== Given data

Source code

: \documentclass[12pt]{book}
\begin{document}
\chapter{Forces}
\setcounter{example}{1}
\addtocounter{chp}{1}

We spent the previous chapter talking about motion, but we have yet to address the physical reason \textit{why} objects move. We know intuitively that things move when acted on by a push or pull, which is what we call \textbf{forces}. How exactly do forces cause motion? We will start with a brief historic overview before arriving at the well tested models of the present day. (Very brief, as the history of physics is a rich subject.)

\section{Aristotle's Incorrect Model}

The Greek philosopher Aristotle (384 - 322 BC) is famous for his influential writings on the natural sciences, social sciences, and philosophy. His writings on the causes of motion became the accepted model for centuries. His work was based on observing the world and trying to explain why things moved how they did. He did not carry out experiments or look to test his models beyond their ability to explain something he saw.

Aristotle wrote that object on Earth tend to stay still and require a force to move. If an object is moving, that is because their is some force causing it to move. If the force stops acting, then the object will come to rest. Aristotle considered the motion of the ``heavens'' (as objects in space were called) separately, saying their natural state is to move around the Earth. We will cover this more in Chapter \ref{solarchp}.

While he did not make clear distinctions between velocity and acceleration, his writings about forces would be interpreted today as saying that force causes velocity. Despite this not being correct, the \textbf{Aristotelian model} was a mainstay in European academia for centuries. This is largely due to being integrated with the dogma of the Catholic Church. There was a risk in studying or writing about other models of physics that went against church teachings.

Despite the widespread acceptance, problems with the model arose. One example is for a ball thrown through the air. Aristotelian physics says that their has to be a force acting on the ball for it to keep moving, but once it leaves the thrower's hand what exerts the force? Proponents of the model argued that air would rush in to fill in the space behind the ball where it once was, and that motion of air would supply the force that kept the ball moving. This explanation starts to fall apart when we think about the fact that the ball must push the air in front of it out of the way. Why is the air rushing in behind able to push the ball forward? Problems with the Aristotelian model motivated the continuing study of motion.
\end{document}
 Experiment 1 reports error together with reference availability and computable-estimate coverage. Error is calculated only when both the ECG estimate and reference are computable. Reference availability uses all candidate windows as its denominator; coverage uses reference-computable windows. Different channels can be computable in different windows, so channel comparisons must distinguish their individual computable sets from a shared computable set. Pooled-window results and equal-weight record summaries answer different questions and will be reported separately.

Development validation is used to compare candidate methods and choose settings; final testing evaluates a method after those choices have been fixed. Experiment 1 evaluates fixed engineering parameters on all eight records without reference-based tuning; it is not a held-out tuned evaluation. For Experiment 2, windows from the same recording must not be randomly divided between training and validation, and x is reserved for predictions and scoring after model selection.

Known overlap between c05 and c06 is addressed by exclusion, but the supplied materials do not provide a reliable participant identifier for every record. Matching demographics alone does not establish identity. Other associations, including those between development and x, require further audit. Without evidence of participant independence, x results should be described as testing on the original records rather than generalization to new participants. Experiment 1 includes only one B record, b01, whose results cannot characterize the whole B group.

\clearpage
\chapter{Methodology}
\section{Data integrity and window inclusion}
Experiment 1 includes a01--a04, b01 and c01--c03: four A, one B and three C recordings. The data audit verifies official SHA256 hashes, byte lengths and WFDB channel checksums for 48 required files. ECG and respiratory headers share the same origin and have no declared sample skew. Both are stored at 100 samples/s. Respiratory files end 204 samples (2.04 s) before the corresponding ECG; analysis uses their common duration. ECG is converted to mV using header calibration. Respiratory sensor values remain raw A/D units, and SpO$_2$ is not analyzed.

====

Problem details: Some lines of the records may contain the string "only". State how many do, as a number alone.

Written reply: 2